LISTED RECORDS below:
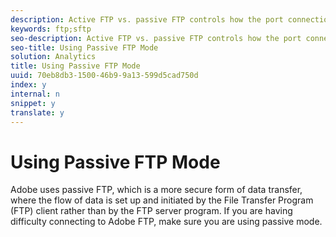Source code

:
 ```yaml
---
description: Active FTP vs. passive FTP controls how the port connections are established, and the choice has some firewall implications.
keywords: ftp;sftp
seo-description: Active FTP vs. passive FTP controls how the port connections are established, and the choice has some firewall implications.
seo-title: Using Passive FTP Mode
solution: Analytics
title: Using Passive FTP Mode
uuid: 70eb8db3-1500-46b9-9a13-599d5cad750d
index: y
internal: n
snippet: y
translate: y
---
```


# Using Passive FTP Mode

Adobe uses passive FTP, which is a more secure form of data transfer, where the flow of data is set up and initiated by the File Transfer Program (FTP) client rather than by the FTP server program. If you are having difficulty connecting to Adobe FTP, make sure you are using passive mode. 
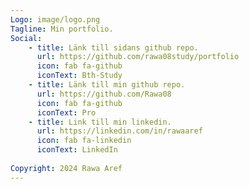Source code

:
 ```yaml
---
Logo: image/logo.png
Tagline: Min portfolio.
Social:
    - title: Länk till sidans github repo.
      url: https://github.com/rawa08study/portfolio
      icon: fab fa-github
      iconText: Bth-Study
    - title: Länk till min github repo.
      url: https://github.com/Rawa08
      icon: fab fa-github
      iconText: Pro
    - title: Link till min linkedin.
      url: https://linkedin.com/in/rawaaref
      icon: fab fa-linkedin
      iconText: LinkedIn
      
Copyright: 2024 Rawa Aref
---
```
End of LISTED RECORDS.
EXERCISE DIRECTIONS: Filter the lines above, keeping and copying those that contain "https".

SOLUTION TO THIS PROBLEM:
      url: https://github.com/rawa08study/portfolio
      url: https://github.com/Rawa08
      url: https://linkedin.com/in/rawaaref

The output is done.